Sift the material for lines containing "implementation", and return them.
** Data for review follows **
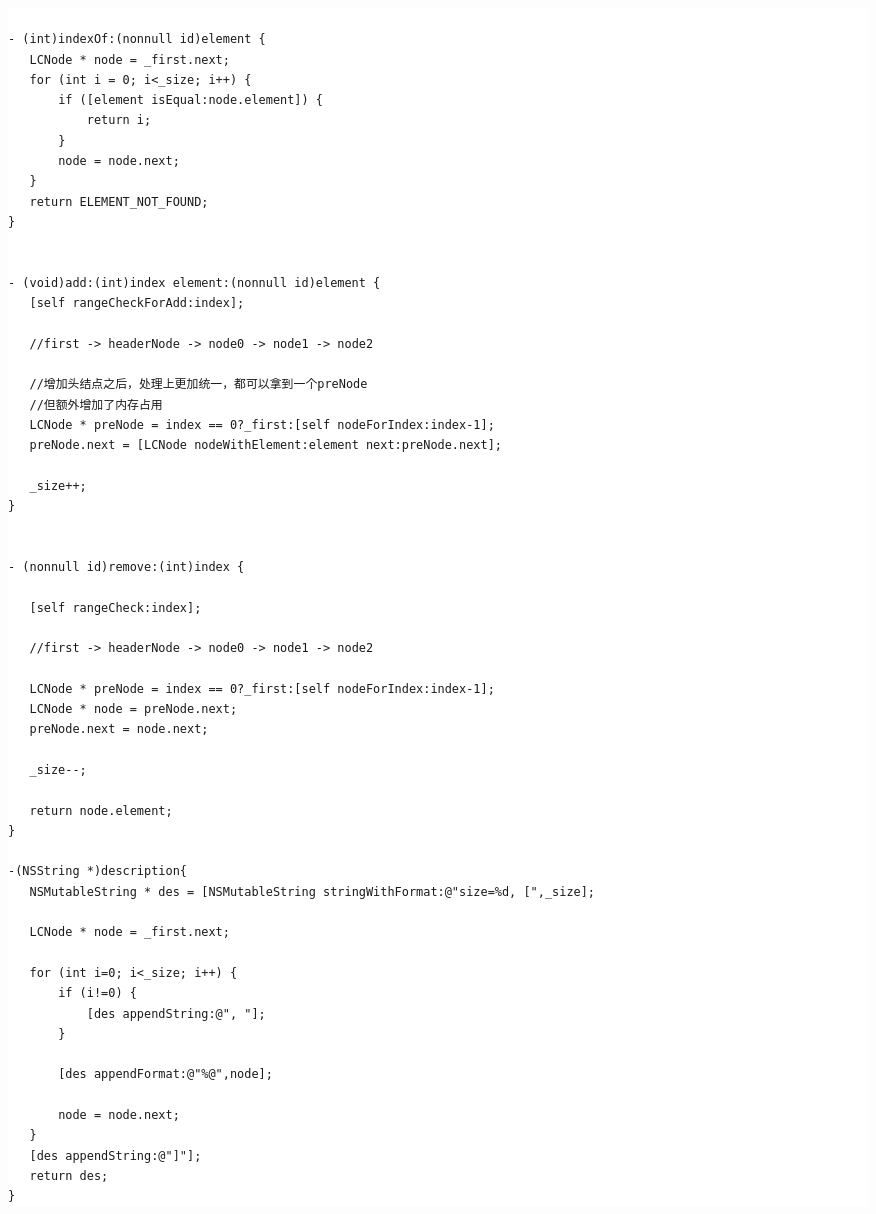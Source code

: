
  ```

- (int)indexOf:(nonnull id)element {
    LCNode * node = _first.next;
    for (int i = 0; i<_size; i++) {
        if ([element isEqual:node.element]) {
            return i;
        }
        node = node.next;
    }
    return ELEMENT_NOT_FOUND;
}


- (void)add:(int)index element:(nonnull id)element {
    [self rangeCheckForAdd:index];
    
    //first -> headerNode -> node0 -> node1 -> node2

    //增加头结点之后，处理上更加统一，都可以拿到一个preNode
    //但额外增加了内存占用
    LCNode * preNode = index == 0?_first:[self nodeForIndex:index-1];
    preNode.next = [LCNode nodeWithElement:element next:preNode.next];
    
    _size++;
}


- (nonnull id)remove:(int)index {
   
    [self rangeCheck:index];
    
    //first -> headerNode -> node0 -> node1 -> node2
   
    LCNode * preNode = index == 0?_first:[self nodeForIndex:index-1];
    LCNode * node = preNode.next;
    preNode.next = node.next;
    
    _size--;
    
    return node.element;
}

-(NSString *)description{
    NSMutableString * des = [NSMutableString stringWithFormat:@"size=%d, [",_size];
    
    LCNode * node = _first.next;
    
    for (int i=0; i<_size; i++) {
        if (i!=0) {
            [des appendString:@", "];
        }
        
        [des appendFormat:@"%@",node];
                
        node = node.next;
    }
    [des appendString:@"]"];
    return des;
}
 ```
** End of Data for review **
** Data for review follows **
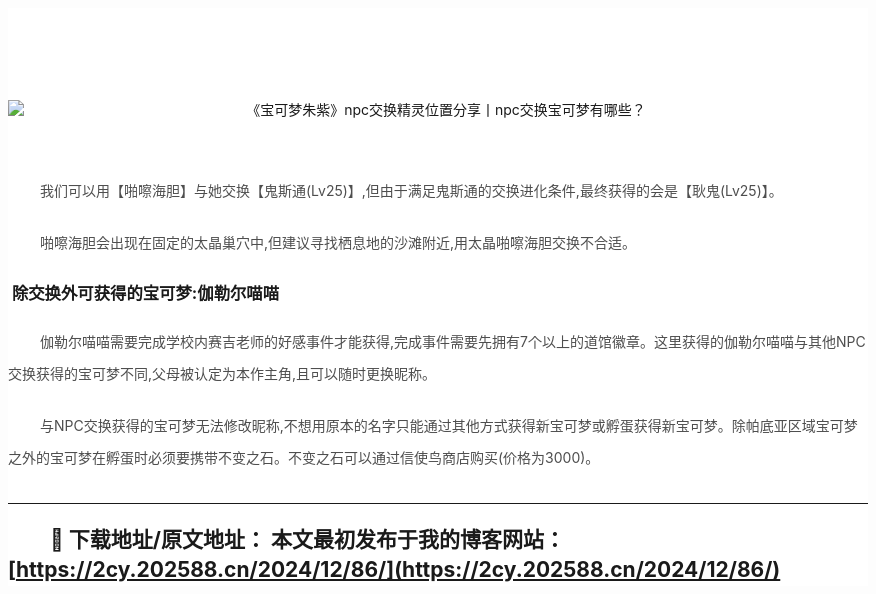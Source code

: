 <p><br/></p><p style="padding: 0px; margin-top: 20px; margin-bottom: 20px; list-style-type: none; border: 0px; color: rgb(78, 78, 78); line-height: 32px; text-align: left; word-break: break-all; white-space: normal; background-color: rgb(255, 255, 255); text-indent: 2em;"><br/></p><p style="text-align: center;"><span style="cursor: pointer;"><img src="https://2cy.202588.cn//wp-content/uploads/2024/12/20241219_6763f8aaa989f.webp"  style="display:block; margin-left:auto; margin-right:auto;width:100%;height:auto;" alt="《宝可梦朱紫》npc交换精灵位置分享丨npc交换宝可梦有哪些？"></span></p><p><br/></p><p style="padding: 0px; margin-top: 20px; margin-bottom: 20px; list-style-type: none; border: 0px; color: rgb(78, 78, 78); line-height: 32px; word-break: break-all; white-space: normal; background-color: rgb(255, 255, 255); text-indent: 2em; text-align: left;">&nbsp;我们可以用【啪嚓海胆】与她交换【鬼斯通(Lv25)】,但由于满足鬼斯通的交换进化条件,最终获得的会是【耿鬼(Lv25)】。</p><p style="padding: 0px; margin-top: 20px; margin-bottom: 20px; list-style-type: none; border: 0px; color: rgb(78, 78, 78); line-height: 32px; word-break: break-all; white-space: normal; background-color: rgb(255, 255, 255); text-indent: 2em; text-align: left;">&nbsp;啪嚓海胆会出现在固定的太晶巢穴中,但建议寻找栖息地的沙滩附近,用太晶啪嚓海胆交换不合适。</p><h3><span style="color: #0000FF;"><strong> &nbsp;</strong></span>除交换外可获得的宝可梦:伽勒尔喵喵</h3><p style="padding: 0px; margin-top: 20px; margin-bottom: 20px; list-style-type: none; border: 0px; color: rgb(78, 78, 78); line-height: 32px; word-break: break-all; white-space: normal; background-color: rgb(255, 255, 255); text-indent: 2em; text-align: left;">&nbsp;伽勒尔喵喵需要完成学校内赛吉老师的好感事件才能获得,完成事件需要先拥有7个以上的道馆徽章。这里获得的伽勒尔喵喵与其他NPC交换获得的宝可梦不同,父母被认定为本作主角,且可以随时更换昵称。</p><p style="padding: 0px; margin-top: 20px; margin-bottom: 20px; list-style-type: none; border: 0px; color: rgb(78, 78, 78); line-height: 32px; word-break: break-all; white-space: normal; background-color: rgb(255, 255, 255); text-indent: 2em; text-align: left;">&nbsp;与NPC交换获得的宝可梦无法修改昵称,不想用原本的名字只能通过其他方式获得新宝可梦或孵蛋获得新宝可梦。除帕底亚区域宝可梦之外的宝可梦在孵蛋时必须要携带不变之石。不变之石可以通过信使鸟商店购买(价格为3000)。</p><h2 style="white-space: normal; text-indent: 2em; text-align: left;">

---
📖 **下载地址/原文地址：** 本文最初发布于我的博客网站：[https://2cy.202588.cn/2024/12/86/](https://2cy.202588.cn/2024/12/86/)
** End of Data for review **
** Data for review follows **
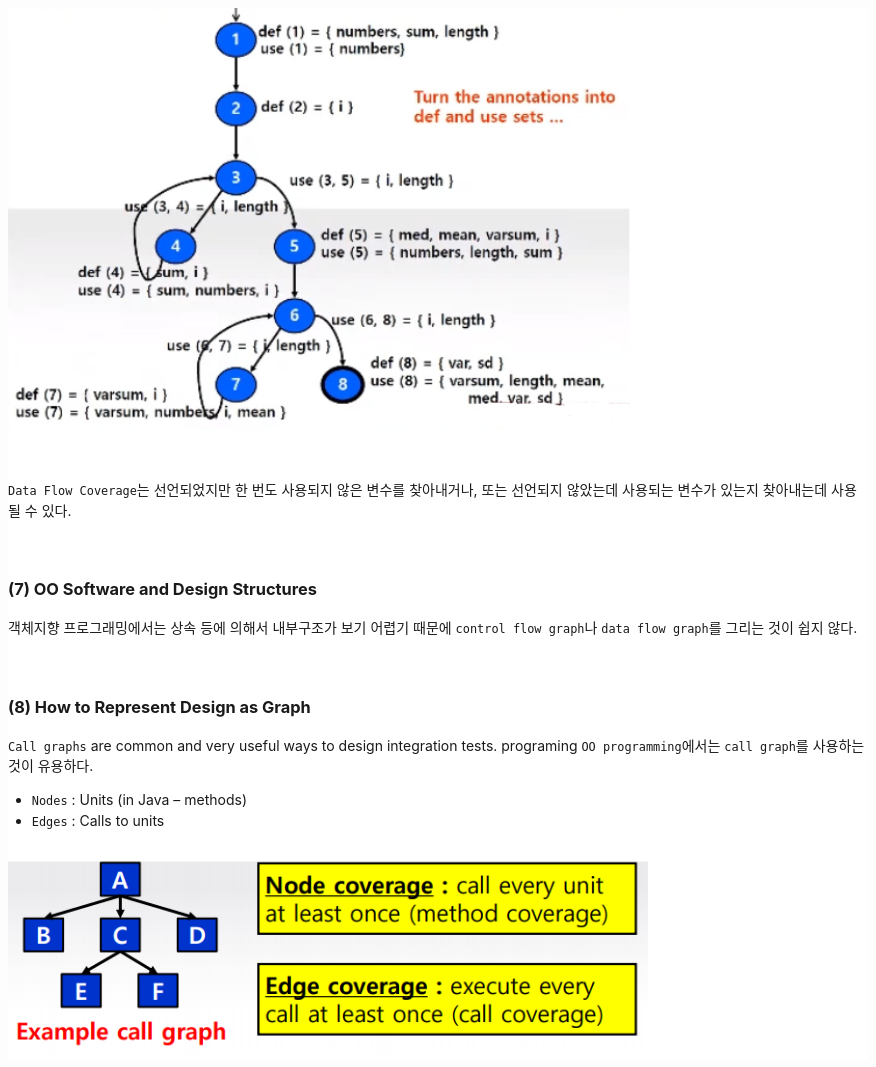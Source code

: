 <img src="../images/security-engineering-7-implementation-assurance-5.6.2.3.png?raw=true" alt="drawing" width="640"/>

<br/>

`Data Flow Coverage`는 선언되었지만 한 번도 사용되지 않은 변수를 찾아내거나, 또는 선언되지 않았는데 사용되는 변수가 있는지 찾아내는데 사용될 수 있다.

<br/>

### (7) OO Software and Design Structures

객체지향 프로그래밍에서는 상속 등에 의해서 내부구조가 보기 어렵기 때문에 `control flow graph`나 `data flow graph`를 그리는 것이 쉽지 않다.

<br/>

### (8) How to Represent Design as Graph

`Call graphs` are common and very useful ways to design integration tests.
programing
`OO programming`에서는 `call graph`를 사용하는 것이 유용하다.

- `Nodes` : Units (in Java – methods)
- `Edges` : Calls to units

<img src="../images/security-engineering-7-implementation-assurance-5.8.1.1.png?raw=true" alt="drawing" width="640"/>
** End of Data for review **
Final answer:
: <img src="../images/security-engineering-7-implementation-assurance-5.6.2.3.png?raw=true" alt="drawing" width="640"/>
<img src="../images/security-engineering-7-implementation-assurance-5.8.1.1.png?raw=true" alt="drawing" width="640"/>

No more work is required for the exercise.